Had this sweet, foolish, beautiful boy been tried in Australia, he would still be alive, and still able to fulfill the promise of his youth – but he was arrested for carrying heroin in transit to Australia, not Singapore and the botched investigation was ignored, all at the price of his life. That he should have died, and the heinous men who entrapped hm as a drug mule and left him to his fate paid no penalty, is horrifying. That the then Australian government did a Pontius Pilate and washed their hands of it, is shameful. We needed to see every harrowing moment to know, not just what other governments are capable of, but to know as well what our leaders can and will not do for the sake of economic relations.

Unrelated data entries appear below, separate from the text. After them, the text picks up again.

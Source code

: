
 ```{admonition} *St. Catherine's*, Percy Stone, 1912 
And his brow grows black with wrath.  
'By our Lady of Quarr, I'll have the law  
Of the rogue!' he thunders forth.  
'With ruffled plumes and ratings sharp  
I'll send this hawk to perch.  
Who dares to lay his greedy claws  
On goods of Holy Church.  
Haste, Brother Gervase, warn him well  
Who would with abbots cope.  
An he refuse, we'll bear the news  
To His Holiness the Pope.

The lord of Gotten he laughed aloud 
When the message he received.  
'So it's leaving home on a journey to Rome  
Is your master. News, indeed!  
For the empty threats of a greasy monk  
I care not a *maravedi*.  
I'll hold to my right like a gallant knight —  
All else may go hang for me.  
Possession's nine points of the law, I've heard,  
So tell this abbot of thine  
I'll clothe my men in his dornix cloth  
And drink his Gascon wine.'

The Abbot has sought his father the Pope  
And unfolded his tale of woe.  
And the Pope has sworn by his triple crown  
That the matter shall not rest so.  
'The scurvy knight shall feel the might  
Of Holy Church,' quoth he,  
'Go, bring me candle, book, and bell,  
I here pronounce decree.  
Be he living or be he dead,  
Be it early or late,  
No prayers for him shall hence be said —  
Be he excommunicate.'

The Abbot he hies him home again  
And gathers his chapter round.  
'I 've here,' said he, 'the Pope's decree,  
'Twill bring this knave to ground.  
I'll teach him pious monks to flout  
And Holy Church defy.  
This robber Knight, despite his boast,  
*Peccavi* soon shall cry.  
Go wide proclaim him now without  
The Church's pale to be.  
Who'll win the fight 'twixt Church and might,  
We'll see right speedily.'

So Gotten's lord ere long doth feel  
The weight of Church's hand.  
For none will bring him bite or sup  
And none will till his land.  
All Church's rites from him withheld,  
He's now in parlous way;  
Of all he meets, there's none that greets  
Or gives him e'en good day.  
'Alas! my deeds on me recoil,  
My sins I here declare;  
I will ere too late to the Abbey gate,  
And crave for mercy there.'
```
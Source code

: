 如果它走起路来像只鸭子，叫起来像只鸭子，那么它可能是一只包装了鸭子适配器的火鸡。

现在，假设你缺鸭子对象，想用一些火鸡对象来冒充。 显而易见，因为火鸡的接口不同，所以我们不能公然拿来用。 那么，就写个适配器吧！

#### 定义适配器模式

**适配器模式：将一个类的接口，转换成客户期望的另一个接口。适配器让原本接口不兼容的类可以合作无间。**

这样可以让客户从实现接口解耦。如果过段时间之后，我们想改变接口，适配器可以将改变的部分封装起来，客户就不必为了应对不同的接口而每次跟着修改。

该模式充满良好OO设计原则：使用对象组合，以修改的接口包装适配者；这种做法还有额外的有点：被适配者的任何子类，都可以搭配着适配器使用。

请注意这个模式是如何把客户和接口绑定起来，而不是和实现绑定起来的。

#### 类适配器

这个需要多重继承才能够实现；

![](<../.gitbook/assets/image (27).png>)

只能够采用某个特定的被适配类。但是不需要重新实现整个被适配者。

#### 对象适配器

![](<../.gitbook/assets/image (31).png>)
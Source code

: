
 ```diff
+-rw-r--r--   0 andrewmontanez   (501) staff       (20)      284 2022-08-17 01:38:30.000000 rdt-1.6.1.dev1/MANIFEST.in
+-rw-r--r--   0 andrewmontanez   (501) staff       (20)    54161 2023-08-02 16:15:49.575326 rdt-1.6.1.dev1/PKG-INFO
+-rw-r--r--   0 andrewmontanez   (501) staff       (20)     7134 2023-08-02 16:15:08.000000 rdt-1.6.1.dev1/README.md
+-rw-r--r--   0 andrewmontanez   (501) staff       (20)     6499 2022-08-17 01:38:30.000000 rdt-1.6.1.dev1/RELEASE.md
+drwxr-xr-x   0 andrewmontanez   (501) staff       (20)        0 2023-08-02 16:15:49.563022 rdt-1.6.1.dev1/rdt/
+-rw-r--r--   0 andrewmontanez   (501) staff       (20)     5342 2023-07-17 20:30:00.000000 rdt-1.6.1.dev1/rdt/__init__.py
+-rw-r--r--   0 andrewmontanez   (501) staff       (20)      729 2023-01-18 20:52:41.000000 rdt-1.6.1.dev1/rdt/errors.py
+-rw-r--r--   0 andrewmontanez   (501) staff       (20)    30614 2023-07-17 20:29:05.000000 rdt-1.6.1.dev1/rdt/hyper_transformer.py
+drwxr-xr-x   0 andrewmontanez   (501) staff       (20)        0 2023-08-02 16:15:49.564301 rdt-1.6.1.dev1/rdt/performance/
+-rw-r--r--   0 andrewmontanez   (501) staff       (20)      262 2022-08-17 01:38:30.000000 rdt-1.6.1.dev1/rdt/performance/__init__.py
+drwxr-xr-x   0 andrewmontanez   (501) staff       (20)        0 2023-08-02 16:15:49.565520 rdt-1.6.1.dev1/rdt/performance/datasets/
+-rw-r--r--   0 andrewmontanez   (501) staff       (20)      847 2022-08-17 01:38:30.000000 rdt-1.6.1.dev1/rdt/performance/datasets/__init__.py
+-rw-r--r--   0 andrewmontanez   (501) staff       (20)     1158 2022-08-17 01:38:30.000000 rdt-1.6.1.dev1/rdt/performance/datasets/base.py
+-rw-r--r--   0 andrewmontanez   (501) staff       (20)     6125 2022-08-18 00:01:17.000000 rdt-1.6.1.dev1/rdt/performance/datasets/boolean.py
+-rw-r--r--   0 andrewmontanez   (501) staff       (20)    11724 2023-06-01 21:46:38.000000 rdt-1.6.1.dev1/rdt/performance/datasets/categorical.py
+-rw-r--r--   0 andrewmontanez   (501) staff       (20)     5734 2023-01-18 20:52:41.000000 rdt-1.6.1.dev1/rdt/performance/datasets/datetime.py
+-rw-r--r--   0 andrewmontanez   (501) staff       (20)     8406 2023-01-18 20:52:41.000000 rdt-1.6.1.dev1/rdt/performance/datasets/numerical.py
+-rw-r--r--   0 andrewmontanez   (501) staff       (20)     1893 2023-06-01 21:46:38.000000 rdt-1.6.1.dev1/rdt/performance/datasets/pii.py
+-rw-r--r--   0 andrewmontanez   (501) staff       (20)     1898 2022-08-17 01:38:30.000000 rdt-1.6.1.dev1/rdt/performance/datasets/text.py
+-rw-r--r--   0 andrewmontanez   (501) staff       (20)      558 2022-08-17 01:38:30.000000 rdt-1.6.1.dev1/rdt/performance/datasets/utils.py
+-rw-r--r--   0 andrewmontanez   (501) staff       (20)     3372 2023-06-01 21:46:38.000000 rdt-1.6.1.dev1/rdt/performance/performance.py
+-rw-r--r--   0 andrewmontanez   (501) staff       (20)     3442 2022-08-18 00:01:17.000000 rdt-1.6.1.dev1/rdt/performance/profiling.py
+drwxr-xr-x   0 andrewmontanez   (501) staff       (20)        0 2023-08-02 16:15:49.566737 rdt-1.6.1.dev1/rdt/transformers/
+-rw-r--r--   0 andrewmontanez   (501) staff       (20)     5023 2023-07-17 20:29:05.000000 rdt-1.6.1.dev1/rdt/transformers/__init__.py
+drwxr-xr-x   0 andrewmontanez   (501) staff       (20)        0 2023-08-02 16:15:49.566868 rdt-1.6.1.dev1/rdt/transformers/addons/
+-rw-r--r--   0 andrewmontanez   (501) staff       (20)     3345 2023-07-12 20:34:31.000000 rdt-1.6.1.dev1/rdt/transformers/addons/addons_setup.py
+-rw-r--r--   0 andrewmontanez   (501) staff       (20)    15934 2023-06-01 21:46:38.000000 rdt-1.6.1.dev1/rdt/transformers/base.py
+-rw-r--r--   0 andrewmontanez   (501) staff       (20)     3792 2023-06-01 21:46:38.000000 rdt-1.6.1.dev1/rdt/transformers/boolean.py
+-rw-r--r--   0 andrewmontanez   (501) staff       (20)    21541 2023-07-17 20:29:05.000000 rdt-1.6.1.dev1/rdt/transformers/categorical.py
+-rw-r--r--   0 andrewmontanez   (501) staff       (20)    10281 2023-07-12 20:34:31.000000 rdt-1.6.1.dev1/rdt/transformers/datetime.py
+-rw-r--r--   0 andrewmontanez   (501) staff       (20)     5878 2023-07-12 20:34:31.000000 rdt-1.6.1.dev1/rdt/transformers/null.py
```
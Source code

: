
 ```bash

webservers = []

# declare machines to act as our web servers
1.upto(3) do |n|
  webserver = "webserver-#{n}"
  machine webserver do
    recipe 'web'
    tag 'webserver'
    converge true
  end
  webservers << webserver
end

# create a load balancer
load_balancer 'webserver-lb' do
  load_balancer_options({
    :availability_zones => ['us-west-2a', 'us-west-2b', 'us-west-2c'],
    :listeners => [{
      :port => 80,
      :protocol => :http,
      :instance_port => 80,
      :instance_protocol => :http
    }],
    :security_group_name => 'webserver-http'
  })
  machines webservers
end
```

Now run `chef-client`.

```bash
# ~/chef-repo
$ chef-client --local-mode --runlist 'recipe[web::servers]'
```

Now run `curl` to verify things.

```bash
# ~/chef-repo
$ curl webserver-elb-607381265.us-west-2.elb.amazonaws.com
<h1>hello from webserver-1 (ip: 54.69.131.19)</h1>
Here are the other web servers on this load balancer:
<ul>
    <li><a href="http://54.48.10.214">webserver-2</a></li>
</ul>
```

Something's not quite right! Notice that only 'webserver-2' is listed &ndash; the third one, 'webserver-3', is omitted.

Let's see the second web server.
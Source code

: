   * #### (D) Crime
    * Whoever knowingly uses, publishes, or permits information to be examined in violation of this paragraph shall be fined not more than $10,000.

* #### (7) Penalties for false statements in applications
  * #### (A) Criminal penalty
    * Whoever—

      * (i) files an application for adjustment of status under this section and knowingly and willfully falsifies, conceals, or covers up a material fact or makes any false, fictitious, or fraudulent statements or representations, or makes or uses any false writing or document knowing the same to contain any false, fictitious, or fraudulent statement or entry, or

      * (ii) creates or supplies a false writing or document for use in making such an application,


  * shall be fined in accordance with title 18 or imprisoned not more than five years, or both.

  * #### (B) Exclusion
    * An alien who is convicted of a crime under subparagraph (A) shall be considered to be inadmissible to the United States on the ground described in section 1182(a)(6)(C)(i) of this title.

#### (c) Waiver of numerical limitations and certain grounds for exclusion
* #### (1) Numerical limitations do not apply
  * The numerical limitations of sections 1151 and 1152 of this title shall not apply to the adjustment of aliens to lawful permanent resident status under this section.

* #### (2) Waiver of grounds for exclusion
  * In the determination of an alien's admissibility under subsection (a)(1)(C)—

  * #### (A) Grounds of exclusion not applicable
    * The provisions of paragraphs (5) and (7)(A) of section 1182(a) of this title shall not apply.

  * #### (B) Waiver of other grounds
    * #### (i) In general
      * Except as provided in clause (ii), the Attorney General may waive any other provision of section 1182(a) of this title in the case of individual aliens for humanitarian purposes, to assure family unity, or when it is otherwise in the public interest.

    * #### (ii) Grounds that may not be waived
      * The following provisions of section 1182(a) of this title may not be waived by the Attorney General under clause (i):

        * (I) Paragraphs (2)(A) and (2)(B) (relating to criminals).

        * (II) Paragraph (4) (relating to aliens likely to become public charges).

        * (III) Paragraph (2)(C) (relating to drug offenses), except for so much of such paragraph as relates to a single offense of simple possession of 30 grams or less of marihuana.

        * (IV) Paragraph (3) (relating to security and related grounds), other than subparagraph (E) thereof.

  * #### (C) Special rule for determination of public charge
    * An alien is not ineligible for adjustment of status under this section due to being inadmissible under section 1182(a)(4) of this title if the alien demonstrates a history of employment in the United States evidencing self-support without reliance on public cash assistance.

On a dramatic level, this was a brilliant second half, bringing Van’s brother Khoa back into the narrative, and highlighting the selfless, engaging portrait of their mother by Hien Nguyen. Of course, it was boosted by the star power of David Wenham and Bryan Brown. Wenham gave a typically strong performance as lawyer Julian McMahon, who took on Van’s case pro bono (meaning for no reward other than the public good) and led a campaign to prevent his death by hanging, while Bryan Brown as Justice Lex Lastry QC was as reliable as ever. Both did the material justice, and Wenham in particular brought the emotions of trying to save a young life brilliantly to the screen.
But it all belonged to Remy Hii, and the courage of Van Nguyen, as he faced the end of his life with humour (yes, really! while everyone around him wept) and with the sincere hope that it made him a ‘better man’. Better than those in power at the time, certainly.
You can watch Just Punishment, a documentary about Van and the legal team who tried to save him, and read this contemporary report (October 2005) from The Age. Twitter was also ablaze last night, as you can see here.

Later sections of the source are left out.